Data for this exercise START

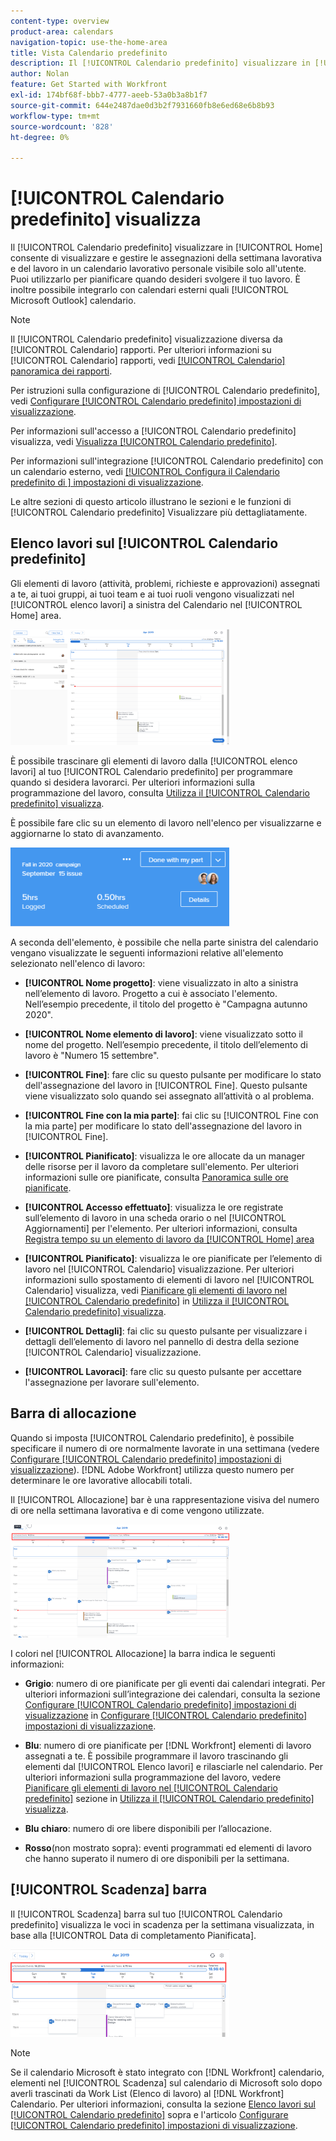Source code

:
 ```yaml
---
content-type: overview
product-area: calendars
navigation-topic: use-the-home-area
title: Vista Calendario predefinito
description: Il [!UICONTROL Calendario predefinito] visualizzare in [!UICONTROL Home] consente di visualizzare e gestire le assegnazioni della settimana lavorativa e del lavoro in un calendario lavorativo personale visibile solo all'utente. Puoi utilizzarlo per pianificare quando desideri svolgere il tuo lavoro. È inoltre possibile integrarlo con calendari esterni quali [!UICONTROL Microsoft Outlook] calendario.
author: Nolan
feature: Get Started with Workfront
exl-id: 174bf68f-bbb7-4777-aeeb-53a0b3a8b1f7
source-git-commit: 644e2487dae0d3b2f7931660fb8e6ed68e6b8b93
workflow-type: tm+mt
source-wordcount: '828'
ht-degree: 0%

---
```


# [!UICONTROL Calendario predefinito] visualizza

<!--
<p data-mc-conditions="QuicksilverOrClassic.Draft mode">Updated for QS except for section about expanding a work item in the list--this isn't working yet in QS.</p>
-->

Il [!UICONTROL Calendario predefinito] visualizzare in [!UICONTROL Home] consente di visualizzare e gestire le assegnazioni della settimana lavorativa e del lavoro in un calendario lavorativo personale visibile solo all&#39;utente. Puoi utilizzarlo per pianificare quando desideri svolgere il tuo lavoro. È inoltre possibile integrarlo con calendari esterni quali [!UICONTROL Microsoft Outlook] calendario.

>[!NOTE]
>
>Il [!UICONTROL Calendario predefinito] visualizzazione diversa da [!UICONTROL Calendario] rapporti. Per ulteriori informazioni su [!UICONTROL Calendario] rapporti, vedi [[!UICONTROL Calendario] panoramica dei rapporti](../../../reports-and-dashboards/reports/calendars/calendar-reports-overview.md).

Per istruzioni sulla configurazione di [!UICONTROL Calendario predefinito], vedi [Configurare [!UICONTROL Calendario predefinito] impostazioni di visualizzazione](../../../workfront-basics/using-home/using-the-home-area/configure-home-calendar-view.md).

Per informazioni sull&#39;accesso a [!UICONTROL Calendario predefinito] visualizza, vedi [Visualizza [!UICONTROL Calendario predefinito]](../../../workfront-basics/using-home/using-the-home-area/view-home-calendar.md).

Per informazioni sull&#39;integrazione [!UICONTROL Calendario predefinito] con un calendario esterno, vedi [[!UICONTROL Configura il Calendario predefinito di ] impostazioni di visualizzazione](../../../workfront-basics/using-home/using-the-home-area/configure-home-calendar-view.md).

Le altre sezioni di questo articolo illustrano le sezioni e le funzioni di [!UICONTROL Calendario predefinito] Visualizzare più dettagliatamente.

## Elenco lavori sul [!UICONTROL Calendario predefinito]

Gli elementi di lavoro (attività, problemi, richieste e approvazioni) assegnati a te, ai tuoi gruppi, ai tuoi team e ai tuoi ruoli vengono visualizzati nel [!UICONTROL elenco lavori] a sinistra del Calendario nel [!UICONTROL Home] area.

![](assets/calview-qs-350x185.png)

È possibile trascinare gli elementi di lavoro dalla [!UICONTROL elenco lavori] al tuo [!UICONTROL Calendario predefinito] per programmare quando si desidera lavorarci. Per ulteriori informazioni sulla programmazione del lavoro, consulta [Utilizza il [!UICONTROL Calendario predefinito] visualizza](../../../workfront-basics/using-home/using-the-home-area/use-home-calendar-view.md).

È possibile fare clic su un elemento di lavoro nell&#39;elenco per visualizzarne e aggiornarne lo stato di avanzamento.

![](assets/work-item-cl-350x126.png)

A seconda dell&#39;elemento, è possibile che nella parte sinistra del calendario vengano visualizzate le seguenti informazioni relative all&#39;elemento selezionato nell&#39;elenco di lavoro:

* **[!UICONTROL Nome progetto]**: viene visualizzato in alto a sinistra nell’elemento di lavoro. Progetto a cui è associato l&#39;elemento. Nell’esempio precedente, il titolo del progetto è &quot;Campagna autunno 2020&quot;.
* **[!UICONTROL Nome elemento di lavoro]**: viene visualizzato sotto il nome del progetto. Nell’esempio precedente, il titolo dell’elemento di lavoro è &quot;Numero 15 settembre&quot;.
* **[!UICONTROL Fine]**: fare clic su questo pulsante per modificare lo stato dell&#39;assegnazione del lavoro in [!UICONTROL Fine]. Questo pulsante viene visualizzato solo quando sei assegnato all’attività o al problema.
* **[!UICONTROL Fine con la mia parte]**: fai clic su [!UICONTROL Fine con la mia parte] per modificare lo stato dell&#39;assegnazione del lavoro in [!UICONTROL Fine].
* **[!UICONTROL Pianificato]**: visualizza le ore allocate da un manager delle risorse per il lavoro da completare sull&#39;elemento. Per ulteriori informazioni sulle ore pianificate, consulta [Panoramica sulle ore pianificate](../../../manage-work/tasks/task-information/planned-hours.md).

* **[!UICONTROL Accesso effettuato]**: visualizza le ore registrate sull’elemento di lavoro in una scheda orario o nel [!UICONTROL Aggiornamenti] per l&#39;elemento. Per ulteriori informazioni, consulta [Registra tempo su un elemento di lavoro da [!UICONTROL Home] area](../../../workfront-basics/using-home/using-the-home-area/log-time-on-work-item-in-home.md)

* **[!UICONTROL Pianificato]**: visualizza le ore pianificate per l’elemento di lavoro nel [!UICONTROL Calendario] visualizzazione. Per ulteriori informazioni sullo spostamento di elementi di lavoro nel [!UICONTROL Calendario] visualizza, vedi [Pianificare gli elementi di lavoro nel [!UICONTROL Calendario predefinito]](../../../workfront-basics/using-home/using-the-home-area/use-home-calendar-view.md#scheduling-work-items-in-home-calendar) in [Utilizza il [!UICONTROL Calendario predefinito] visualizza](../../../workfront-basics/using-home/using-the-home-area/use-home-calendar-view.md).

* **[!UICONTROL Dettagli]**: fai clic su questo pulsante per visualizzare i dettagli dell’elemento di lavoro nel pannello di destra della sezione [!UICONTROL Calendario] visualizzazione.
* **[!UICONTROL Lavoraci]**: fare clic su questo pulsante per accettare l&#39;assegnazione per lavorare sull&#39;elemento.

## Barra di allocazione

Quando si imposta [!UICONTROL Calendario predefinito], è possibile specificare il numero di ore normalmente lavorate in una settimana (vedere [Configurare [!UICONTROL Calendario predefinito] impostazioni di visualizzazione](../../../workfront-basics/using-home/using-the-home-area/configure-home-calendar-view.md)). [!DNL Adobe Workfront] utilizza questo numero per determinare le ore lavorative allocabili totali.

Il [!UICONTROL Allocazione] bar è una rappresentazione visiva del numero di ore nella settimana lavorativa e di come vengono utilizzate.

![](assets/allocation-bar-qs-350x181.png)

I colori nel [!UICONTROL Allocazione] la barra indica le seguenti informazioni:

* **Grigio**: numero di ore pianificate per gli eventi dai calendari integrati. Per ulteriori informazioni sull’integrazione dei calendari, consulta la sezione [Configurare [!UICONTROL Calendario predefinito] impostazioni di visualizzazione](../../../workfront-basics/using-home/using-the-home-area/configure-home-calendar-view.md#configuring-your-home-calendar-view) in [Configurare [!UICONTROL Calendario predefinito] impostazioni di visualizzazione](../../../workfront-basics/using-home/using-the-home-area/configure-home-calendar-view.md).

* **Blu**: numero di ore pianificate per [!DNL Workfront] elementi di lavoro assegnati a te. È possibile programmare il lavoro trascinando gli elementi dal [!UICONTROL Elenco lavori] e rilasciarle nel calendario. Per ulteriori informazioni sulla programmazione del lavoro, vedere [Pianificare gli elementi di lavoro nel [!UICONTROL Calendario predefinito]](../../../workfront-basics/using-home/using-the-home-area/use-home-calendar-view.md#scheduling-work-items-in-home-calendar) sezione in [Utilizza il [!UICONTROL Calendario predefinito] visualizza](../../../workfront-basics/using-home/using-the-home-area/use-home-calendar-view.md).

* **Blu chiaro**: numero di ore libere disponibili per l’allocazione.
* **Rosso**(non mostrato sopra): eventi programmati ed elementi di lavoro che hanno superato il numero di ore disponibili per la settimana.

## [!UICONTROL Scadenza] barra

Il [!UICONTROL Scadenza] barra sul tuo [!UICONTROL Calendario predefinito] visualizza le voci in scadenza per la settimana visualizzata, in base alla [!UICONTROL Data di completamento Pianificata].

![](assets/duebar-qs-350x140.png)

>[!NOTE]
>
>Se il calendario Microsoft è stato integrato con [!DNL Workfront] calendario, elementi nel [!UICONTROL Scadenza] sul calendario di Microsoft solo dopo averli trascinati da Work List (Elenco di lavoro) al [!DNL Workfront] Calendario. Per ulteriori informazioni, consulta la sezione  [Elenco lavori sul [!UICONTROL Calendario predefinito]](#work-list-on-the-home-calendar) sopra e l&#39;articolo  [Configurare [!UICONTROL Calendario predefinito] impostazioni di visualizzazione](../../../workfront-basics/using-home/using-the-home-area/configure-home-calendar-view.md).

Data for this exercise END

### Problem details
Determine how many lines in the listing above contain "seguenti", giving the number and no other words.

### Task solution
2